**Requirement**:
Reproduce the tail of the data exactly. It starts at the line containing "Onde $x_i$ e" and runs to the last line.

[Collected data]
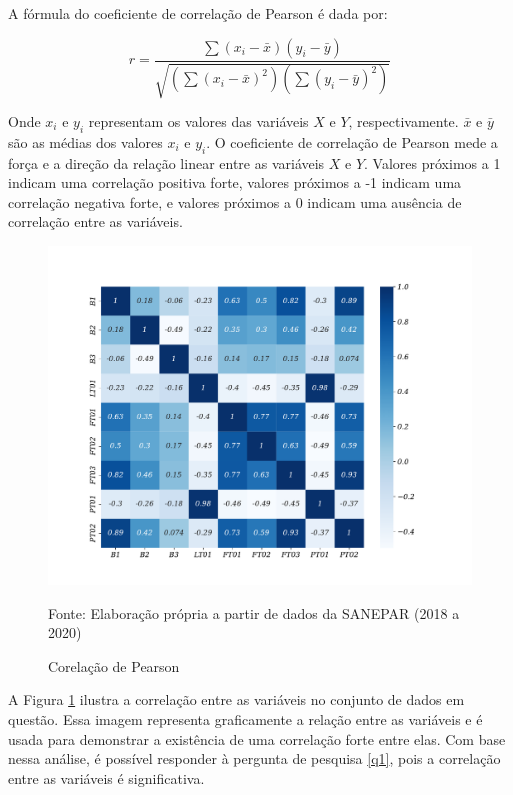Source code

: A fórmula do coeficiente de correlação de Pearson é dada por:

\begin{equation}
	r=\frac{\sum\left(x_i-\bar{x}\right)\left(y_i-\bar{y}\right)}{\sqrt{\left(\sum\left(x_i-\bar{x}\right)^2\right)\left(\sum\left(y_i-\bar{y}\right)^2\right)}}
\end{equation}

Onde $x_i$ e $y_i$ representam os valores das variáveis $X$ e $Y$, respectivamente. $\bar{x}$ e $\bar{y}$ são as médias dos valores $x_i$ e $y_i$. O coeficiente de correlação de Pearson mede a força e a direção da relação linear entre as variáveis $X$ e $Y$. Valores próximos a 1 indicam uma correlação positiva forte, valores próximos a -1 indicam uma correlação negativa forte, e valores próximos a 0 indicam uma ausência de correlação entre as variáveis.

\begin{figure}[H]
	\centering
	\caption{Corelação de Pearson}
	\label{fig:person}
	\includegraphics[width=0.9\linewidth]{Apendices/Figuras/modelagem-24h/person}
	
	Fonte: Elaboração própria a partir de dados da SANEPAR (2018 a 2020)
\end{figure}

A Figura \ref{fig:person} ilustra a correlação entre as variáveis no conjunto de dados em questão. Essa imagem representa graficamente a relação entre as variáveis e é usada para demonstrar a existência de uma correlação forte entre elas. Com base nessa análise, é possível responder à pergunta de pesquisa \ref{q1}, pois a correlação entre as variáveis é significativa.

**Solution to this problem**:
Onde $x_i$ e $y_i$ representam os valores das variáveis $X$ e $Y$, respectivamente. $\bar{x}$ e $\bar{y}$ são as médias dos valores $x_i$ e $y_i$. O coeficiente de correlação de Pearson mede a força e a direção da relação linear entre as variáveis $X$ e $Y$. Valores próximos a 1 indicam uma correlação positiva forte, valores próximos a -1 indicam uma correlação negativa forte, e valores próximos a 0 indicam uma ausência de correlação entre as variáveis.

\begin{figure}[H]
	\centering
	\caption{Corelação de Pearson}
	\label{fig:person}
	\includegraphics[width=0.9\linewidth]{Apendices/Figuras/modelagem-24h/person}
	
	Fonte: Elaboração própria a partir de dados da SANEPAR (2018 a 2020)
\end{figure}

A Figura \ref{fig:person} ilustra a correlação entre as variáveis no conjunto de dados em questão. Essa imagem representa graficamente a relação entre as variáveis e é usada para demonstrar a existência de uma correlação forte entre elas. Com base nessa análise, é possível responder à pergunta de pesquisa \ref{q1}, pois a correlação entre as variáveis é significativa.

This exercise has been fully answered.